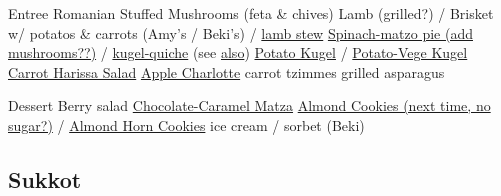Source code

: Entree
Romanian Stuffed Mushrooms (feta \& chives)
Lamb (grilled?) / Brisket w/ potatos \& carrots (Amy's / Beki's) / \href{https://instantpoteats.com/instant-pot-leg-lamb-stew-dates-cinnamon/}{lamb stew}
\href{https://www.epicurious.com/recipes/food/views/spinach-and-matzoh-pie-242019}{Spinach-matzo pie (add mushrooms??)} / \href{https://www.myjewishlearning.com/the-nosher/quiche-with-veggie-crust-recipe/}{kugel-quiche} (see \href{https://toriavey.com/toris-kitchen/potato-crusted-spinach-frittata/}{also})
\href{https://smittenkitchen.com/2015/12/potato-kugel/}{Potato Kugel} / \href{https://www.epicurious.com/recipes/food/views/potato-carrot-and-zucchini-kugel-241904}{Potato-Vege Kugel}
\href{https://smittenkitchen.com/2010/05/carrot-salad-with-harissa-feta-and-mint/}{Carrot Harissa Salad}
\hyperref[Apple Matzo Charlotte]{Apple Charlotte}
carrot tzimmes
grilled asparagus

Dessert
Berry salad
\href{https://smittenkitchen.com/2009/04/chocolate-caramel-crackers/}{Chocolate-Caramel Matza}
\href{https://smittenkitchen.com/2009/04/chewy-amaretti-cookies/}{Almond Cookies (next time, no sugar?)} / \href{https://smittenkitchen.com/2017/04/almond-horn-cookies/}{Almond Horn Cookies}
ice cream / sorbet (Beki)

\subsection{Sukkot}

___

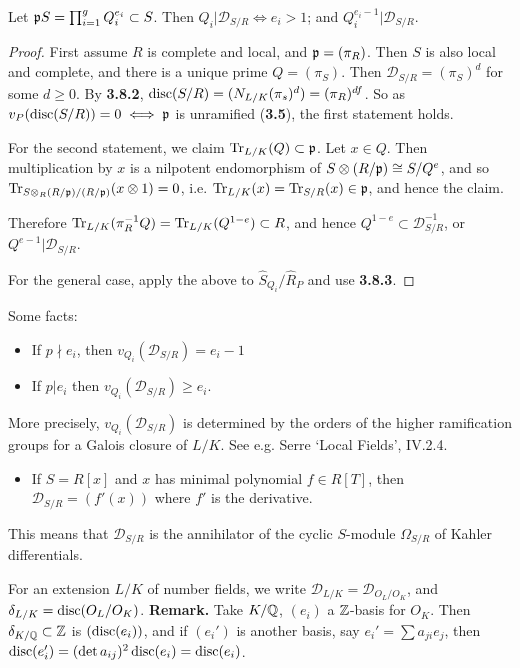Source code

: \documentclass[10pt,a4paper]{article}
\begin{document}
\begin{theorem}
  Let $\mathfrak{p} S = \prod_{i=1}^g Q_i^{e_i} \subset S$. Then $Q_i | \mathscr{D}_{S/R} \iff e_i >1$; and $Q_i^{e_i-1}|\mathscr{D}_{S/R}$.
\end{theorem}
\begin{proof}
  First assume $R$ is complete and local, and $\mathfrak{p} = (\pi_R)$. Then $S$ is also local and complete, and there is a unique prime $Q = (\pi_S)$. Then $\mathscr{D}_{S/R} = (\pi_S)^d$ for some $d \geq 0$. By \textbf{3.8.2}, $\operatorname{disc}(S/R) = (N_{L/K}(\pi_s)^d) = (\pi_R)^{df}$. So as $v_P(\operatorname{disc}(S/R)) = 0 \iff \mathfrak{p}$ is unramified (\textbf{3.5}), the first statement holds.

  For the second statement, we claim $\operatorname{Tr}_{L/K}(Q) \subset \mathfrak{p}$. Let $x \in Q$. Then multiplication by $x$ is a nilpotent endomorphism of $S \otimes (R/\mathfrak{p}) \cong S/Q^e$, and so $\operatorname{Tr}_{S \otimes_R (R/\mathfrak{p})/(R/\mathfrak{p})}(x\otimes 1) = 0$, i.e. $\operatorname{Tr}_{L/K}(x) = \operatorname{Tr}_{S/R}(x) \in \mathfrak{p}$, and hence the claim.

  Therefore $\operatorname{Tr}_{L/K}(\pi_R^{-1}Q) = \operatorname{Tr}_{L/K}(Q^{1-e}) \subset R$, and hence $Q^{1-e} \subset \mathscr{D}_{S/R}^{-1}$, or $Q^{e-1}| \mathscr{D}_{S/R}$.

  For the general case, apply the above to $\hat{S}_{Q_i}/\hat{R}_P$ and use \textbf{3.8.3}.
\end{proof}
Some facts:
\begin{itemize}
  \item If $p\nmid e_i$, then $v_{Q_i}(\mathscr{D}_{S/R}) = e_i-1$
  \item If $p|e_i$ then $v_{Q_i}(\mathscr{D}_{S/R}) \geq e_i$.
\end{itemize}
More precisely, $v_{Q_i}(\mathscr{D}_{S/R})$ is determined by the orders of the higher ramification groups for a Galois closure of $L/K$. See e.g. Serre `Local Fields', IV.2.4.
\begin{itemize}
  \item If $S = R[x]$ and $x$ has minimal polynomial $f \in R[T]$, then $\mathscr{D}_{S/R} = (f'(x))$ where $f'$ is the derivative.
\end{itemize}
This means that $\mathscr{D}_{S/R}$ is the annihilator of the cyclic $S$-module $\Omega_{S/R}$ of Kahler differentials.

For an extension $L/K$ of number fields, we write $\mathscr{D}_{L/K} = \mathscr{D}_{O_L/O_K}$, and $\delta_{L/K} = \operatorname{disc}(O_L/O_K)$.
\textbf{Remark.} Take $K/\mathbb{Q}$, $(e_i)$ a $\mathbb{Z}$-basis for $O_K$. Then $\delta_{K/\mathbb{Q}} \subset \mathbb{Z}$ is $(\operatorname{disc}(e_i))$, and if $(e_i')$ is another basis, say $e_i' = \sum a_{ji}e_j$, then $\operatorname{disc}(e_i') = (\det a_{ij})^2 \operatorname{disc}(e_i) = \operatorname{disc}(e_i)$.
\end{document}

___

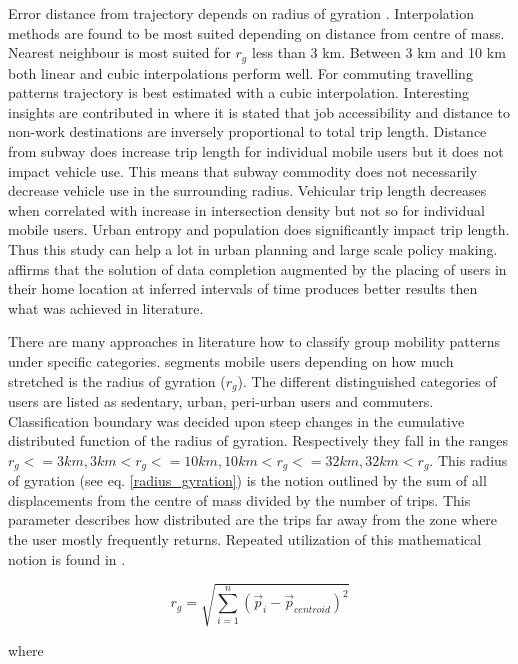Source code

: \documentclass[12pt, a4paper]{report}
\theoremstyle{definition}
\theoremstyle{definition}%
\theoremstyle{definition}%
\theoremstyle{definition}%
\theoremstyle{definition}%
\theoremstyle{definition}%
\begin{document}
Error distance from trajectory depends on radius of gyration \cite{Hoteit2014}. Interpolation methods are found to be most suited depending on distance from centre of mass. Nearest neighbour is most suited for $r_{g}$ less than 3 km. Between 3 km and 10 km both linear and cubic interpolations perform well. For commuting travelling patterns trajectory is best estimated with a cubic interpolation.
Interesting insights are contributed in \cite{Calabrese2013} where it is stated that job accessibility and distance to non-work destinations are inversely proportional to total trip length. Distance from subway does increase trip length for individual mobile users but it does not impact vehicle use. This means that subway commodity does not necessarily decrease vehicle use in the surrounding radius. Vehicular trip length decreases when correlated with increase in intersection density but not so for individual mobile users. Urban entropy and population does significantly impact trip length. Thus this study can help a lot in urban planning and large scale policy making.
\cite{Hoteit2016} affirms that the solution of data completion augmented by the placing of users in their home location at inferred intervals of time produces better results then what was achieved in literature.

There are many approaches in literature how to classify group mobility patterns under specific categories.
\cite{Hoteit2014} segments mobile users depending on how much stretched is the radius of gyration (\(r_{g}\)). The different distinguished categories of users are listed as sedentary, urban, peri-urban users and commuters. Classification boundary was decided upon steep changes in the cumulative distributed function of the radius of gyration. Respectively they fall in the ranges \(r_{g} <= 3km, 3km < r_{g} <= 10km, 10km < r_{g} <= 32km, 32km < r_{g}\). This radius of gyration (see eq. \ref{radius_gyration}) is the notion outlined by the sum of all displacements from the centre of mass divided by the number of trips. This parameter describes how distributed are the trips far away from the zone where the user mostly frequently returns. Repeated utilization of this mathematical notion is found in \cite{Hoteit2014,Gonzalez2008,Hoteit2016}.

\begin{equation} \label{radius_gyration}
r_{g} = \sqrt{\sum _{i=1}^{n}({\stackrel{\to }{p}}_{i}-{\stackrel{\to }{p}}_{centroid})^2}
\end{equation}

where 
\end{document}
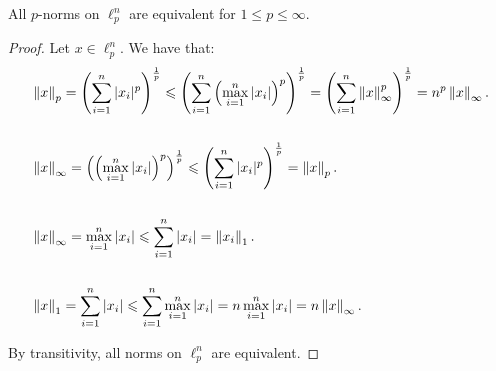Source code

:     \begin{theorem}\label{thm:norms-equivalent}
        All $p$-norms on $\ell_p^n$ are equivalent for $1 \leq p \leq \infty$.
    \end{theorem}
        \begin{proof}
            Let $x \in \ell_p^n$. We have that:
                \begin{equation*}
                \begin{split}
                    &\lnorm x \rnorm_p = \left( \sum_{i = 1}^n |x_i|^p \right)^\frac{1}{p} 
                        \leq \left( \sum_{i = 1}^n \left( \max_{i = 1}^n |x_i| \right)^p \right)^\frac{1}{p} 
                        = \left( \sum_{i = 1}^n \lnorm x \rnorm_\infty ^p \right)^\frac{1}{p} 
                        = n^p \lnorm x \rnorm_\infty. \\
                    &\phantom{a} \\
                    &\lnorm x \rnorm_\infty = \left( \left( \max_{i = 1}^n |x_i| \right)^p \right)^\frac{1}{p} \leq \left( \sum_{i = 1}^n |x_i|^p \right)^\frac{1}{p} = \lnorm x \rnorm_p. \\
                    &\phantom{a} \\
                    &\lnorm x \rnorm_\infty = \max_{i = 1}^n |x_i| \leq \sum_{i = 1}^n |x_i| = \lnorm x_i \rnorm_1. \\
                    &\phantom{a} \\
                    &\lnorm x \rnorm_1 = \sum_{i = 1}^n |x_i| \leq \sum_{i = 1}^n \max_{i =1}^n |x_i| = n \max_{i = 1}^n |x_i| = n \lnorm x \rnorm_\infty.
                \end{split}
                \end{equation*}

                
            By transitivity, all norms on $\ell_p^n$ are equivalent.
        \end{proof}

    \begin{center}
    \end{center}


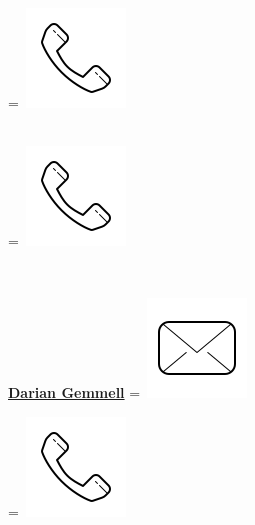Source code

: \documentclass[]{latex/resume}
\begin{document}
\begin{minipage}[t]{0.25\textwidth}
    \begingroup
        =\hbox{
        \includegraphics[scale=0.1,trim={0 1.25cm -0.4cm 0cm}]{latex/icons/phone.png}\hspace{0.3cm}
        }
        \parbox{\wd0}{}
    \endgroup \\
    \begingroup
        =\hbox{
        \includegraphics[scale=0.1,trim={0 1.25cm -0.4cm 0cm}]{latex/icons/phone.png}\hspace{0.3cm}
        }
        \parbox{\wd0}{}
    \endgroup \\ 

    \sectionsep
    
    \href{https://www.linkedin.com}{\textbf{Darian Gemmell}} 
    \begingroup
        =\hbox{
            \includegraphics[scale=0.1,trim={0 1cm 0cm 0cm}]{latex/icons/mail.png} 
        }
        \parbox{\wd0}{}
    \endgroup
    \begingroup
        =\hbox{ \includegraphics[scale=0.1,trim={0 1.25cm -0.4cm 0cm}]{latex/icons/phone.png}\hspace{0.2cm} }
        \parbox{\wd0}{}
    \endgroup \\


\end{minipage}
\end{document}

___

Please give the number of lines in the listing that hold "frac", and no other text.

ANSWER BOX - 4